La conversation se prolongea encore quelques instants ; la postulante s’informa de tout ce qui concernait Alice ; elle n’oubliait rien du drame qui avait abouti à des solutions si harmonieusement combinées. Les cœurs les plus meurtris se retrouvaient dans une atmosphère de sérénité divine. Puis, la cloche du couvent se fit entendre ; c’était la fermeture du parloir. La Carmélite disparut ; Jean et Thérèse retournèrent chez eux, après s’être rendus à la chapelle du monastère pour y exhaler leur reconnaissance ; la voix si douce de leur amie résonnait encore au plus profond de leur cœur…
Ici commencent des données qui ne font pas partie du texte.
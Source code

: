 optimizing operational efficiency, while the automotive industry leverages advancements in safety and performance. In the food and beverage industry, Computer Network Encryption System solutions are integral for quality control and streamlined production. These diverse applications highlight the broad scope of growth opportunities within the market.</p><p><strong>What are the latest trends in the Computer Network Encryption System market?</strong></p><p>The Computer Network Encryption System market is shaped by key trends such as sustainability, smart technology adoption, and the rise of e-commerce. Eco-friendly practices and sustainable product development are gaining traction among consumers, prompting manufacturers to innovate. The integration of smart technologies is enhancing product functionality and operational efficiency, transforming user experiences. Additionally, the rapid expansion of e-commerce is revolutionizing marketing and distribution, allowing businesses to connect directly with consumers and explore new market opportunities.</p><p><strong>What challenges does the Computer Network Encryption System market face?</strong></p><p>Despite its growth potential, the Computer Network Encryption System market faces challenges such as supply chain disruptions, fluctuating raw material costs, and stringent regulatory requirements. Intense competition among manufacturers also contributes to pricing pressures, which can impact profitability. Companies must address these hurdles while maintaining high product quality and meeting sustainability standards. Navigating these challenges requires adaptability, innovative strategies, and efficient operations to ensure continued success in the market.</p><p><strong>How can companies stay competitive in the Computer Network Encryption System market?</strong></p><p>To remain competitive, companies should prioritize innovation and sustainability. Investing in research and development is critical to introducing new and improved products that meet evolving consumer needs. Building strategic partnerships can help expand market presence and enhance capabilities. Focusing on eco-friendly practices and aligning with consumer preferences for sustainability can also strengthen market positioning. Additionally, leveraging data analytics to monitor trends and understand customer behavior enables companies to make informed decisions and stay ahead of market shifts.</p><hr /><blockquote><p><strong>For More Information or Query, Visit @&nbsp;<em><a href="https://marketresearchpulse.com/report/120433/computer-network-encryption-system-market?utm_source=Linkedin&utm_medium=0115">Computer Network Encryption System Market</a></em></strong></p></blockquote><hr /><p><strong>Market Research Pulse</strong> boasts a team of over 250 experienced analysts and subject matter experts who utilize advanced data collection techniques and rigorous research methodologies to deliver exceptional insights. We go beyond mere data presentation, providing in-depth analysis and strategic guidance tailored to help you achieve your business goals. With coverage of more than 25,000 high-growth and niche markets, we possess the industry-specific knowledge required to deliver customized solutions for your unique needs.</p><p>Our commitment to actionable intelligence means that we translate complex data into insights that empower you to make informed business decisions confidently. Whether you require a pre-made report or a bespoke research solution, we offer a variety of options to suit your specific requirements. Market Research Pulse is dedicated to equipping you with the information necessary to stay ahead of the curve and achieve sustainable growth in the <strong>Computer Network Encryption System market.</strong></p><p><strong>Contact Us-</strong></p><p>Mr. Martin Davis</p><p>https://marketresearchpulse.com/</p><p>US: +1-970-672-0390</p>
Une semaine plus tard, Jean était au Séminaire. Il y prit la soutane au cours d’une cérémonie très simple, à laquelle assista toute sa famille ; il prononça avec conviction la formule sacrée : « Le Seigneur est la part de mon héritage. » Puis, il se mit à ses études philosophiques avec une ardeur qu’il n’avait pas ressentie au Collège. Cette année scolaire allait passer plus vite encore que les précédentes ; l’automne et la chute des feuilles, sur les pentes du Mont-Royal, lui semblaient la fin de ses illusions d’adolescent. Quand l’hiver s’annonça avec ses neiges, les vastes surfaces immaculées qu’il apercevait eurent pour le jeune artiste un sens mystique : c’était la blancheur, l’innocence complètement reconquise. Enfin, la belle saison reparut, après les mois de labeur recueilli ; alors, Jean se rendit pleinement compte qu’il était un homme nouveau, débordant d’une vie qui n’était pas celle de la nature.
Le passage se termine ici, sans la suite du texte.